Development of an Electronic Laboratory Report (ELR) Processing System and Database for Hepatitis C Surveillance

Tuesday, June 21, 2016: 2:24 PM
Tubughnenq' 3, Dena'ina Convention Center
Kelly M K Johnson , Harris County Public Health and Environmental Services, Houston, TX
Diana Martinez , Harris County Public Health and Environmental Services, Houston, TX
Mai Huynh , Harris County Public Health and Environmental Services, Houston, TX
BACKGROUND:  Hepatitis C is a viral liver infection that causes substantial morbidity and mortality.  It is estimated that up to 3.9 million individuals are living with chronic hepatitis C in the United States, with nearly 30,000 new infections occurring annually (70%-85% of which will become chronic).  Alarmingly, only 7% of estimated new hepatitis C cases are reported each year, in part due to challenges in identifying acute hepatitis C infections.  Many acute hepatitis C infections are asymptomatic, or present with mild, non-specific symptoms.  Individuals with mild or absent symptoms may not seek medical attention. 

Although vastly under-reported, a large number of hepatitis C infections are identified through routine laboratory testing for other purposes. Positive hepatitis C laboratory results do not always result in appropriate clinical referral, however, and many local health departments do not routinely investigate laboratory-identified reports of hepatitis C infection without accompanying evidence of acute symptoms.  This lack of follow-through from laboratory-confirmed hepatitis C infections likely contributes to the dearth of reported annual cases, and ultimately to the high morbidity and mortality associated with the disease.  

METHODS:  The Harris County Public Health and Environmental Services (HCPHES) Epidemiology Program identified a need to investigate and categorize hepatitis C laboratory reports. A system for processing electronic lab reports (ELRs) received by the Texas Department of State Health Services (DSHS) was designed.  State-level hepatitis C data is retrieved weekly and processed through a series of queries that electronically assign case status based on specific criteria to identify chronic infections, resolved infections, and seroconversions. Criteria were patterned after the recommendations detailed in the 2015 CSTE position statement.  

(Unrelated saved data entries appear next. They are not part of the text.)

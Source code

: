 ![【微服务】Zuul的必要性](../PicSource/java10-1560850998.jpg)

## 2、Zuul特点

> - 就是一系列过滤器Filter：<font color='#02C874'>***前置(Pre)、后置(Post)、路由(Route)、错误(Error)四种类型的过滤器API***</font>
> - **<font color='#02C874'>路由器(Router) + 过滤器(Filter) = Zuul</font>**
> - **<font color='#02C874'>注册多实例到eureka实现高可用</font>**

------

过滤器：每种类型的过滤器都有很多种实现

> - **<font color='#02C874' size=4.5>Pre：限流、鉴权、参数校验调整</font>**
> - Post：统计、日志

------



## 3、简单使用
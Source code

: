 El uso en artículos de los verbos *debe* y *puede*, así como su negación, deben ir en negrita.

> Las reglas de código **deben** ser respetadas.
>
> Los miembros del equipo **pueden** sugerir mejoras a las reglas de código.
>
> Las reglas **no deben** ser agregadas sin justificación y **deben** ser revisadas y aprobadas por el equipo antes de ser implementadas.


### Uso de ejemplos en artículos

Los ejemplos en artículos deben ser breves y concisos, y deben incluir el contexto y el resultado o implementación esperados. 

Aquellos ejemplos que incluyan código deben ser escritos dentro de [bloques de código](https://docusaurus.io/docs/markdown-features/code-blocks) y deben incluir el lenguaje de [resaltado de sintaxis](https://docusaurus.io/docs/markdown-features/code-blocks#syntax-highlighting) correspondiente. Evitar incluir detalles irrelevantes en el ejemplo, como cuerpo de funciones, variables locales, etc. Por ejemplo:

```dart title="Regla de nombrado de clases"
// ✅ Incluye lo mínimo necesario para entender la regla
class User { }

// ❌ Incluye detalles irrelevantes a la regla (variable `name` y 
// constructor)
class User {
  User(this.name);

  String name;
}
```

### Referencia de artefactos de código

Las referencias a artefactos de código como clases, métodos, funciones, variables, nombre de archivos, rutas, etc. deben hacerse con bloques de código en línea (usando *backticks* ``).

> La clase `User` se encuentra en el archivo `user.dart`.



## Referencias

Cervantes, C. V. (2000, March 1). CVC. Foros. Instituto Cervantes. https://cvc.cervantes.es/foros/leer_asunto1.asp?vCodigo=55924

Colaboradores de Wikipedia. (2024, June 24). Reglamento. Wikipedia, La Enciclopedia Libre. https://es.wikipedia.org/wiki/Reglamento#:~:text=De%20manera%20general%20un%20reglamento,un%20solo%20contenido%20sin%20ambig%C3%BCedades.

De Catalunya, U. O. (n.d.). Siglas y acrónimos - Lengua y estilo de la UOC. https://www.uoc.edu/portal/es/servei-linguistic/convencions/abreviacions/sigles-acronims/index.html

RESULTS:  Results obtained by processing records through this system will be used to describe the burden of hepatitis C cases in Harris County, Texas.  Geospatial analysis will also be conducted to identify clusters and non-random distributions.

CONCLUSIONS:  The system implemented provides a dataset that has not been previously available in Harris County.  By better understanding the prevalence and distribution of hepatitis C, we can evaluate for geospatial patterns, deliver notifications to the ordering physician regarding additional testing and treatment, and more accurately quantify and assess trends in the burden of acute and chronic hepatitis C in Harris County.  These steps will help to close a critical gap in public health surveillance.